DATA RECORDS

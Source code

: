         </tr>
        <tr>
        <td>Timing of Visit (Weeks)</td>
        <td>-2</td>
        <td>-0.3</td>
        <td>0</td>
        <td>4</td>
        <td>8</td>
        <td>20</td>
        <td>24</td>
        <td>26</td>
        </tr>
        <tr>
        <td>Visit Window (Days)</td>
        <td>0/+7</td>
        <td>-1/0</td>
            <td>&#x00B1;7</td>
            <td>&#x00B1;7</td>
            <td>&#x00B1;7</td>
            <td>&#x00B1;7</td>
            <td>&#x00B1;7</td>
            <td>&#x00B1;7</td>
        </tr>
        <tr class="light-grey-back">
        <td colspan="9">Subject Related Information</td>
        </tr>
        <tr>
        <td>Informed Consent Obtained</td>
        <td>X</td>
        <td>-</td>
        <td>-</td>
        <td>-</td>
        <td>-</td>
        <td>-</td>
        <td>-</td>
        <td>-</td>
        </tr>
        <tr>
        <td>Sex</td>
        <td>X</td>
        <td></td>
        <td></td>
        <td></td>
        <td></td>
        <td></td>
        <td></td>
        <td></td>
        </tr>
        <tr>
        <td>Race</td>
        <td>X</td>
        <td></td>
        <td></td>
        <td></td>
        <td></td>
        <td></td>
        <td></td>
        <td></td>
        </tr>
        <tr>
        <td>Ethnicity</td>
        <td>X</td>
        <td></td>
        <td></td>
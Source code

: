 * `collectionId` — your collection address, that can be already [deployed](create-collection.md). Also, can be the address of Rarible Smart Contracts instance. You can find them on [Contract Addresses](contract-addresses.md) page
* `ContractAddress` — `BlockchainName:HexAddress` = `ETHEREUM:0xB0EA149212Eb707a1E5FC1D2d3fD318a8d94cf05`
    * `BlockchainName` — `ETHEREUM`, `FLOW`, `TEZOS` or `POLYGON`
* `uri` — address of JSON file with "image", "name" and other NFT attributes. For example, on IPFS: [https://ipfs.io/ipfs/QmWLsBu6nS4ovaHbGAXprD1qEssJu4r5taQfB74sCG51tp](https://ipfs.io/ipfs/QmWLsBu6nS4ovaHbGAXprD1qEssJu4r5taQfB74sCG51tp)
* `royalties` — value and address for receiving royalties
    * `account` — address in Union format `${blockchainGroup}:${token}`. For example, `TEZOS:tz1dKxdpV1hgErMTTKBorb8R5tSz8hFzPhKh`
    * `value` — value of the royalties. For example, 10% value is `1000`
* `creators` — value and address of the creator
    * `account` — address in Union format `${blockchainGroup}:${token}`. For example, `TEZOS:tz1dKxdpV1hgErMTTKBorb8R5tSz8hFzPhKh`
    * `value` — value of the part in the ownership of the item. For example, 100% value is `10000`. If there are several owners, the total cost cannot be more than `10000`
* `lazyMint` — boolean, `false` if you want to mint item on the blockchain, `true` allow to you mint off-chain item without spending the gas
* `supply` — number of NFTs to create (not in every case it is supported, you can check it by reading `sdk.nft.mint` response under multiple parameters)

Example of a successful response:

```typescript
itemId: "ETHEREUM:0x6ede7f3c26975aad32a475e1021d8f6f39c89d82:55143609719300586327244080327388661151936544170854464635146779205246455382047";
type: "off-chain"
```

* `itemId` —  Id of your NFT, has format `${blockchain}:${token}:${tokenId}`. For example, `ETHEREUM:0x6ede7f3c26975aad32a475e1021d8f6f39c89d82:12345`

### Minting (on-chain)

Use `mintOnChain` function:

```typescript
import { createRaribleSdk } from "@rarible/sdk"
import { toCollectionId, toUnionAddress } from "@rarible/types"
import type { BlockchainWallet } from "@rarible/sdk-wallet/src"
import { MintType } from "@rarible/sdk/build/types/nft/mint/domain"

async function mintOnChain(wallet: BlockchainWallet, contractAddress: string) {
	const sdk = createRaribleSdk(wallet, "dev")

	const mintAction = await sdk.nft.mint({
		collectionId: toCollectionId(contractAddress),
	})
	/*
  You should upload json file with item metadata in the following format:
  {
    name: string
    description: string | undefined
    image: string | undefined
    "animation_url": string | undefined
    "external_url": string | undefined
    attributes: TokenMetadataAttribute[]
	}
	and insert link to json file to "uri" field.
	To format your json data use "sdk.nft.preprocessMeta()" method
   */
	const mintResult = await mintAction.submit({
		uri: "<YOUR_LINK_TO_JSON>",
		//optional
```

REQUIREMENT
Which lines of the data contain the word "mintOnChain"? Copy each one.

RESPONSE AREA
Use `mintOnChain` function:
async function mintOnChain(wallet: BlockchainWallet, contractAddress: string) {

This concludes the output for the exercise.